_INSTRUCTIONS TO FOLLOW_.
For this task, retype the records below exactly.

_INPUT MATERIAL_.
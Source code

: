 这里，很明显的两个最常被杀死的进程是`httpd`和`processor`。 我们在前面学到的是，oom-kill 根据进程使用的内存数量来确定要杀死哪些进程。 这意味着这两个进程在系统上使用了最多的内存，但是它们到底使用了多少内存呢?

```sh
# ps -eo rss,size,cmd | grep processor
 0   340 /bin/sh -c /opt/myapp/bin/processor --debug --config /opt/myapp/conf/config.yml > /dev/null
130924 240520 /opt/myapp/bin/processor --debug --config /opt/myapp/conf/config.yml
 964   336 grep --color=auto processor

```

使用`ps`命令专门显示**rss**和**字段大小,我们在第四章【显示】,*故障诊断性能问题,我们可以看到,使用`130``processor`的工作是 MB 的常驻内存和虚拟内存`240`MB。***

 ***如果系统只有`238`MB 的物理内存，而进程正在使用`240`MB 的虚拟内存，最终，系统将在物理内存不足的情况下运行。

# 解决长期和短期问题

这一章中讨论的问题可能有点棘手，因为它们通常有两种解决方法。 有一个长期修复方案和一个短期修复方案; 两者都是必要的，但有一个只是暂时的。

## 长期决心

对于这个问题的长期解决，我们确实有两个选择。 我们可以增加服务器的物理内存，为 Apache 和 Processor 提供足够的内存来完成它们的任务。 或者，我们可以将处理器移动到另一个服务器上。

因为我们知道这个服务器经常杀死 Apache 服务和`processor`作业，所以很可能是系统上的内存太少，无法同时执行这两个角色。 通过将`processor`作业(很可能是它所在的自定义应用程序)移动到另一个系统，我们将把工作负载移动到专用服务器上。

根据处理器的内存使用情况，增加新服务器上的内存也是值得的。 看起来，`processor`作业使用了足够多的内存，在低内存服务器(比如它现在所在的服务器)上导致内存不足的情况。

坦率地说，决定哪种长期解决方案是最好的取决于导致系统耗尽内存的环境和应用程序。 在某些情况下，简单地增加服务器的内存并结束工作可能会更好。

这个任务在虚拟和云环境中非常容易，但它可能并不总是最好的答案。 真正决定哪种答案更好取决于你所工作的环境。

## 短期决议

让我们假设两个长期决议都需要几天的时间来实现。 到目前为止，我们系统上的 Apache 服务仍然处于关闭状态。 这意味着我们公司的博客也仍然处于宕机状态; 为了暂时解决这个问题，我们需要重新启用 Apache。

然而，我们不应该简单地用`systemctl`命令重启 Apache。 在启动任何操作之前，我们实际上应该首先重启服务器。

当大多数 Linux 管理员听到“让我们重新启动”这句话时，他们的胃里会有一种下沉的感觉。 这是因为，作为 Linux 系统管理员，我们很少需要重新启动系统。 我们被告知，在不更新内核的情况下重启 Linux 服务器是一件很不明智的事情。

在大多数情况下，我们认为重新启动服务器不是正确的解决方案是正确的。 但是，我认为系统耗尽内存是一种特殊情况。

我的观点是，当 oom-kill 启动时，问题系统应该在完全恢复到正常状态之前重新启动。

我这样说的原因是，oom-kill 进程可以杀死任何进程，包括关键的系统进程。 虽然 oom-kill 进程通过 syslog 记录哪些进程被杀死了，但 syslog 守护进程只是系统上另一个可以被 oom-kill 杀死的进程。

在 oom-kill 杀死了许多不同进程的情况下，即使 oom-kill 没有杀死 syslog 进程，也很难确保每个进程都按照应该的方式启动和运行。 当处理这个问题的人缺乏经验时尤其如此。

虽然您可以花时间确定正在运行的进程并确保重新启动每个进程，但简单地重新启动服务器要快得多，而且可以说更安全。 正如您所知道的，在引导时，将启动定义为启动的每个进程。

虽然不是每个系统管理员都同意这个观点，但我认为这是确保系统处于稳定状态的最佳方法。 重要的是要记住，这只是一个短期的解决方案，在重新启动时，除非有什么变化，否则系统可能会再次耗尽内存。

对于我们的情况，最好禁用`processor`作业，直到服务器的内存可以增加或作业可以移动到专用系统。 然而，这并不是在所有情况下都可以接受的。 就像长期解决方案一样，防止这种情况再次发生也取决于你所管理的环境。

_EXPECTED ANSWER_.
Source code

: 这里，很明显的两个最常被杀死的进程是`httpd`和`processor`。 我们在前面学到的是，oom-kill 根据进程使用的内存数量来确定要杀死哪些进程。 这意味着这两个进程在系统上使用了最多的内存，但是它们到底使用了多少内存呢?

```sh
# ps -eo rss,size,cmd | grep processor
 0   340 /bin/sh -c /opt/myapp/bin/processor --debug --config /opt/myapp/conf/config.yml > /dev/null
130924 240520 /opt/myapp/bin/processor --debug --config /opt/myapp/conf/config.yml
 964   336 grep --color=auto processor

```

使用`ps`命令专门显示**rss**和**字段大小,我们在第四章【显示】,*故障诊断性能问题,我们可以看到,使用`130``processor`的工作是 MB 的常驻内存和虚拟内存`240`MB。***

 ***如果系统只有`238`MB 的物理内存，而进程正在使用`240`MB 的虚拟内存，最终，系统将在物理内存不足的情况下运行。

# 解决长期和短期问题

这一章中讨论的问题可能有点棘手，因为它们通常有两种解决方法。 有一个长期修复方案和一个短期修复方案; 两者都是必要的，但有一个只是暂时的。

## 长期决心

对于这个问题的长期解决，我们确实有两个选择。 我们可以增加服务器的物理内存，为 Apache 和 Processor 提供足够的内存来完成它们的任务。 或者，我们可以将处理器移动到另一个服务器上。

因为我们知道这个服务器经常杀死 Apache 服务和`processor`作业，所以很可能是系统上的内存太少，无法同时执行这两个角色。 通过将`processor`作业(很可能是它所在的自定义应用程序)移动到另一个系统，我们将把工作负载移动到专用服务器上。

根据处理器的内存使用情况，增加新服务器上的内存也是值得的。 看起来，`processor`作业使用了足够多的内存，在低内存服务器(比如它现在所在的服务器)上导致内存不足的情况。

坦率地说，决定哪种长期解决方案是最好的取决于导致系统耗尽内存的环境和应用程序。 在某些情况下，简单地增加服务器的内存并结束工作可能会更好。

这个任务在虚拟和云环境中非常容易，但它可能并不总是最好的答案。 真正决定哪种答案更好取决于你所工作的环境。

## 短期决议

让我们假设两个长期决议都需要几天的时间来实现。 到目前为止，我们系统上的 Apache 服务仍然处于关闭状态。 这意味着我们公司的博客也仍然处于宕机状态; 为了暂时解决这个问题，我们需要重新启用 Apache。

然而，我们不应该简单地用`systemctl`命令重启 Apache。 在启动任何操作之前，我们实际上应该首先重启服务器。

当大多数 Linux 管理员听到“让我们重新启动”这句话时，他们的胃里会有一种下沉的感觉。 这是因为，作为 Linux 系统管理员，我们很少需要重新启动系统。 我们被告知，在不更新内核的情况下重启 Linux 服务器是一件很不明智的事情。

在大多数情况下，我们认为重新启动服务器不是正确的解决方案是正确的。 但是，我认为系统耗尽内存是一种特殊情况。

我的观点是，当 oom-kill 启动时，问题系统应该在完全恢复到正常状态之前重新启动。

我这样说的原因是，oom-kill 进程可以杀死任何进程，包括关键的系统进程。 虽然 oom-kill 进程通过 syslog 记录哪些进程被杀死了，但 syslog 守护进程只是系统上另一个可以被 oom-kill 杀死的进程。

在 oom-kill 杀死了许多不同进程的情况下，即使 oom-kill 没有杀死 syslog 进程，也很难确保每个进程都按照应该的方式启动和运行。 当处理这个问题的人缺乏经验时尤其如此。

虽然您可以花时间确定正在运行的进程并确保重新启动每个进程，但简单地重新启动服务器要快得多，而且可以说更安全。 正如您所知道的，在引导时，将启动定义为启动的每个进程。

虽然不是每个系统管理员都同意这个观点，但我认为这是确保系统处于稳定状态的最佳方法。 重要的是要记住，这只是一个短期的解决方案，在重新启动时，除非有什么变化，否则系统可能会再次耗尽内存。

对于我们的情况，最好禁用`processor`作业，直到服务器的内存可以增加或作业可以移动到专用系统。 然而，这并不是在所有情况下都可以接受的。 就像长期解决方案一样，防止这种情况再次发生也取决于你所管理的环境。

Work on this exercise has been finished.